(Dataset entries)
*** Block opens ***

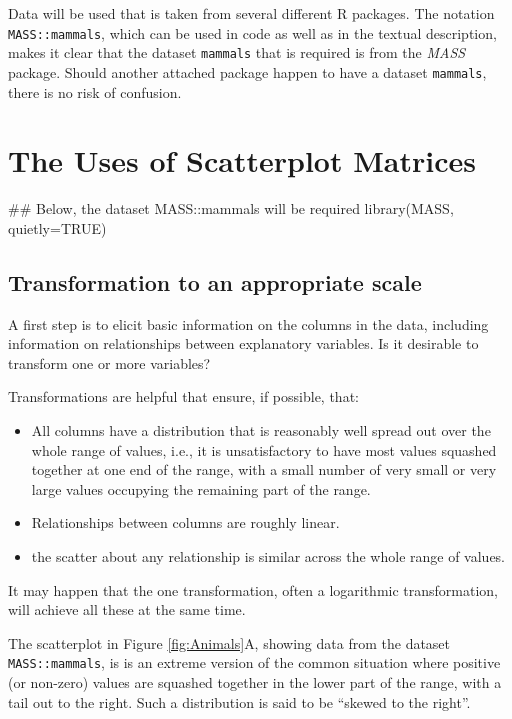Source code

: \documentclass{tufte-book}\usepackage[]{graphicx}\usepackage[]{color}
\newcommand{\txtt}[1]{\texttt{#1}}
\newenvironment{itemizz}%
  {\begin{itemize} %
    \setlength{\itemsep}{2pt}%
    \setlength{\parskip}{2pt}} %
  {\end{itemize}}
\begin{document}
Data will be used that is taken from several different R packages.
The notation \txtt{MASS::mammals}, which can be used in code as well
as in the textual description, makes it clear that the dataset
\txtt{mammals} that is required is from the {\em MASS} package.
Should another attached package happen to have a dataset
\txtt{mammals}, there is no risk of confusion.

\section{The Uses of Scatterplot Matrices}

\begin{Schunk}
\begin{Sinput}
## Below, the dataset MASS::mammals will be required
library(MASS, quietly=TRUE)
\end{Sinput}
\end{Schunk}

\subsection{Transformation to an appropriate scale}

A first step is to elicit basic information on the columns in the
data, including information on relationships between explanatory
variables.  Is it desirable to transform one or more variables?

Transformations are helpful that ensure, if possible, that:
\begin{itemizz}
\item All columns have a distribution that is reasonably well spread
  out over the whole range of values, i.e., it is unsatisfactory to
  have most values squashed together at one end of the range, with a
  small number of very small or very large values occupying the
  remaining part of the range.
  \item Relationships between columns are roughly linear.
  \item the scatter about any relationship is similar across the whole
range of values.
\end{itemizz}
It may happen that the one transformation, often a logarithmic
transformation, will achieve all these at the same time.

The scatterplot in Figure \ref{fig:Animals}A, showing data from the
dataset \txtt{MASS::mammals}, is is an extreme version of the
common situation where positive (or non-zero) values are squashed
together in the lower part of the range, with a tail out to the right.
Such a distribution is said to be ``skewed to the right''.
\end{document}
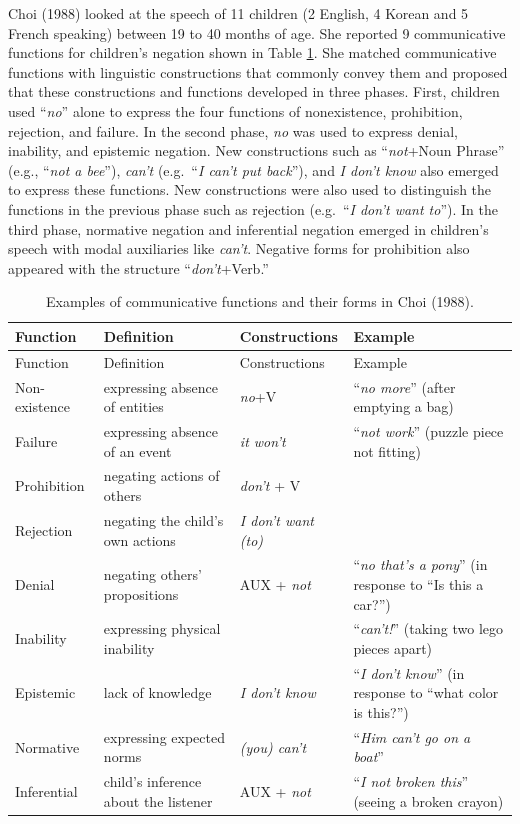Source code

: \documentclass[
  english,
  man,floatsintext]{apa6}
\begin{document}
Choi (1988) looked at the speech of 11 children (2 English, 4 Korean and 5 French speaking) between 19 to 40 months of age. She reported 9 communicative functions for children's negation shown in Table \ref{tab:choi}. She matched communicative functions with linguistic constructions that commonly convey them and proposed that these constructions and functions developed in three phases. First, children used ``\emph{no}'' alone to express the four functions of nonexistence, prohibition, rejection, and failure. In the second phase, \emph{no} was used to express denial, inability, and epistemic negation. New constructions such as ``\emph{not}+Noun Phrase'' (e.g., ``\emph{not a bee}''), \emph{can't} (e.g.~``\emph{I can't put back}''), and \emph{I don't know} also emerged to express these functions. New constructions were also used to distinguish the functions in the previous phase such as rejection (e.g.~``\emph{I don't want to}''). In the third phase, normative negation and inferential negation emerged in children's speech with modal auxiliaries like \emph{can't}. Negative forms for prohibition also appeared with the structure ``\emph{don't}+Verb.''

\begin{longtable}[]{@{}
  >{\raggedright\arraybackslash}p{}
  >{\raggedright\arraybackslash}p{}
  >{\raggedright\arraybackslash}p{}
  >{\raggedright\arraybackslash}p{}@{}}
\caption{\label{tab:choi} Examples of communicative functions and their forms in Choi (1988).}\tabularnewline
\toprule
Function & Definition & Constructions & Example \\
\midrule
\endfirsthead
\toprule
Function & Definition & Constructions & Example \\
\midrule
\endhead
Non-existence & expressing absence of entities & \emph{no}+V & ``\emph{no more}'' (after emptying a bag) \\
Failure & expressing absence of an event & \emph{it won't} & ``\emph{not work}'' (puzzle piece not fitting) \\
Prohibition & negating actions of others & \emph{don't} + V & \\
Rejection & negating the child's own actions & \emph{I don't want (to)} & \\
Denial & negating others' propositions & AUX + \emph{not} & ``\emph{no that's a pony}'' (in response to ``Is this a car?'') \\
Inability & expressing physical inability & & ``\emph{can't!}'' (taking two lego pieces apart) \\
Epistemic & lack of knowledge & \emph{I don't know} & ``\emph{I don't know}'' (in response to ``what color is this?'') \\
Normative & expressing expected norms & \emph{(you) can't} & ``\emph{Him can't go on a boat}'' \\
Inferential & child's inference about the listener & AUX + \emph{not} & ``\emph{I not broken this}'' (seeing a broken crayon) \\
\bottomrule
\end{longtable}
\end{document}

*** Block closes ***

*PROBLEM DESCRIPTION*: All lines above between those holding "library(MASS, quietly=TRUE)" and "Transformations are helpful", inclusive, must be set down unchanged, and no other line may be included.

*SOLUTION TO THIS EXERCISE*:
library(MASS, quietly=TRUE)
\end{Sinput}
\end{Schunk}

\subsection{Transformation to an appropriate scale}

A first step is to elicit basic information on the columns in the
data, including information on relationships between explanatory
variables.  Is it desirable to transform one or more variables?

Transformations are helpful that ensure, if possible, that:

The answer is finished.